Selbst wenn Lenz dem Mythos, den Nolde heraufbeschworen hat, sehr geholfen hat, war das für mich keine Geschichte über Nolde. Es kam mir überhaupt nicht in den Sinn, die Anregungen, die sich Lenz geholt und verfremdet hat, wieder zu entfremden, zu konkretisieren und eine Geschichte über Nolde zu erzählen. Mir ging es um etwas ganz anderes: um das Schützen von Kunst, das Verbrennen von Kunst, die Rettung von Kunst. Wenn wir Nolde konkretisiert hätten, wäre das eine Geschichte von einem Kind zwischen zwei Nazis.

Wie gehen Sie mit der Kunst im Film um?

Wir wollten, dass die Farben explodieren auf diesen Bildern.

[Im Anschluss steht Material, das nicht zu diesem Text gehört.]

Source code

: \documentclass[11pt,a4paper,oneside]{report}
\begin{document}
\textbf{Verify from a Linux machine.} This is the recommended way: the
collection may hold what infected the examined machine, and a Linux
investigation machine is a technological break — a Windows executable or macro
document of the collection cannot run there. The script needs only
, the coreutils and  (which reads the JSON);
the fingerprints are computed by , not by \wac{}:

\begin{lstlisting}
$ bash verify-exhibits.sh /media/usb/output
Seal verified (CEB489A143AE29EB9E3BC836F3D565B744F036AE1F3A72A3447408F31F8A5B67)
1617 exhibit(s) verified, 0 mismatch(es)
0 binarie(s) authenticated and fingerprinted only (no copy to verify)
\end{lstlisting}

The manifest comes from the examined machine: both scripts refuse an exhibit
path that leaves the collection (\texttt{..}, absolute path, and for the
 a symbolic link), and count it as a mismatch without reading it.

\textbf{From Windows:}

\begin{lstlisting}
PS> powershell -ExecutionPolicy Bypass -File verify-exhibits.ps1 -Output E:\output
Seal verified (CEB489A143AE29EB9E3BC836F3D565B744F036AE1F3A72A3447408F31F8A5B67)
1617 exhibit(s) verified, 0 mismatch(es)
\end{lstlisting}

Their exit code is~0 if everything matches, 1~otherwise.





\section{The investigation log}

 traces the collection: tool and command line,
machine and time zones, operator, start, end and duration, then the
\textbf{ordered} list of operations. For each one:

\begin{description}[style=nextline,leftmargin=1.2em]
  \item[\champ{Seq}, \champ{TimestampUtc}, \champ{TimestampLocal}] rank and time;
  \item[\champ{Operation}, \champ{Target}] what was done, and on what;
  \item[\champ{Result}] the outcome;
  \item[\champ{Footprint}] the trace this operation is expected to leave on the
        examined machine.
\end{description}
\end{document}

Wir wollten damit auch auf eine einfache Weise zeigen, was Kunst eigentlich ist, welchen Wert Kunst hat. Gerade in so einer Zeit wie der Kriegszeit ist das etwas Tröstliches. Im Film wird ein Bild abgehängt. Was bleibt da in diesem Zimmer? Das ist doch ein Alptraum: Dieser Raum mit diesen niedrigen Decken und überall schwebt der schwere Balken wie etwas, was die Menschen zu erdrücken droht. Die Kunst bringt das Leben. Wenn die Kunst zerstört wird, wird viel mehr als nur ein Gemälde zerstört.